The parties in Purcell disagreed whether section 351 or section 444 applied. The court stated that it did not need to resolve the issue of which statute applied because "the government had notice of the transfer of Mr. Purcell's interest in the . . . property to [the purchaser] before the Internal Revenue Service assessed Mr. Purcell and filed its tax liens. The Government therefore is disqualified from the protection of either Pennsylvania recording act." Id. at 1115. The court held that the purchaser's interest in the real property was superior to the IRS's lien Id.

Under Pennsylvania law, either actual or constructive notice of a prior deed may defeat a subsequent claimant's interest in property. The Pennsylvania Supreme Court has stated that "a fundamental rule construing recording laws generally [is] that actual notice of an unrecorded instrument, if received by a subsequent lienor before his interest attaches, is equivalent to the constructive notice which the recording provides." In Re 250 Bell Road, 479 Pa. 222, 227 n.l, 388 A.2d 297, 299-300 n.1 (1978). The Government contends that focusing on the question of whether the IRS had notice of the conveyance prior to its federal tax assessments against Dalessandro is irrelevant.
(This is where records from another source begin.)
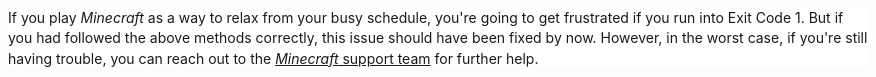 
 If you play _Minecraft_ as a way to relax from your busy schedule, you're going to get frustrated if you run into Exit Code 1\. But if you had followed the above methods correctly, this issue should have been fixed by now. However, in the worst case, if you're still having trouble, you can reach out to the [_Minecraft_ support team](https://help.minecraft.net/hc/en-us/request/new?ticket%5Fform%5Fid=360001225811) for further help.

<ins class="adsbygoogle"
     style="display:block"
     data-ad-format="autorelaxed"
     data-ad-client="ca-pub-7571918770474297"
     data-ad-slot="1223367746"></ins>



<ins class="adsbygoogle"
     style="display:block"
     data-ad-client="ca-pub-7571918770474297"
     data-ad-slot="8358498916"
     data-ad-format="auto"
     data-full-width-responsive="true"></ins>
The Government argues that the real issue is whether Defendant Dalessandro "had, on the date the federal tax liens against him arose, a sufficient interest in [the Fordham Road property] to which the tax liens would attach."

On August 31, 1989, the IRS, through Special Agent Celusniak, took possession of the deed to the Fordham Road property. On September 9, 1991, the IRS made its first assessments against Dalessandro for federal income taxes. Clearly, the IRS had notice of the conveyance of the Fordham Road property by Dalessandro to his son, prior to the date that the tax assessments against Dalessandro arose.

The fact that David Dalessandro was not a "purchaser" under 26 U.S.C.A. §§6323(a) & (h)(6) is not determinative in this matter. Under Pennsylvania law the conveyance of the Fordham Road property to David Dalessandro was valid and prior in time to the federal assessment. At the time the taxes were assessed Defendant Dalessandro had no interest in the Fordham Road property.

The federal rule of priority is first in time, first in right. United States v. City of New Britain [54-1 USTC ¶9191 ], 347 U.S. 81 (1954). We are of the view that as a matter of state law David Dalessandro's interest is valid against the IRS interest.

V. Conclusions of Law.

1. On March 30, 1985, a valid delivery of the deed to the Fordham Road property from Defendant and his wife to David Dalessandro occurred.

2. The IRS had notice of the conveyance of Dalessandro's interest in the Fordham Road property prior to the date that the tax assessments arose.

3. David Dalessandro's interest in the Fordham Road property was first in time to that of the IRS because the tax lien arose after Defendant Dalessandro deeded his interest in the property to his son.

4. The United States 's federal tax liens did not attach to the Fordham Road property.

An appropriate order will be entered.

ORDER

Judgment is entered in favor of Defendant Arthur D. Dalessandro and against the United States as to the validity of its claimed tax liens against the property known as 19 Fordham Road , Oakwood Park , Wilkes-Barre , Pennsylvania , in accordance with our opinion.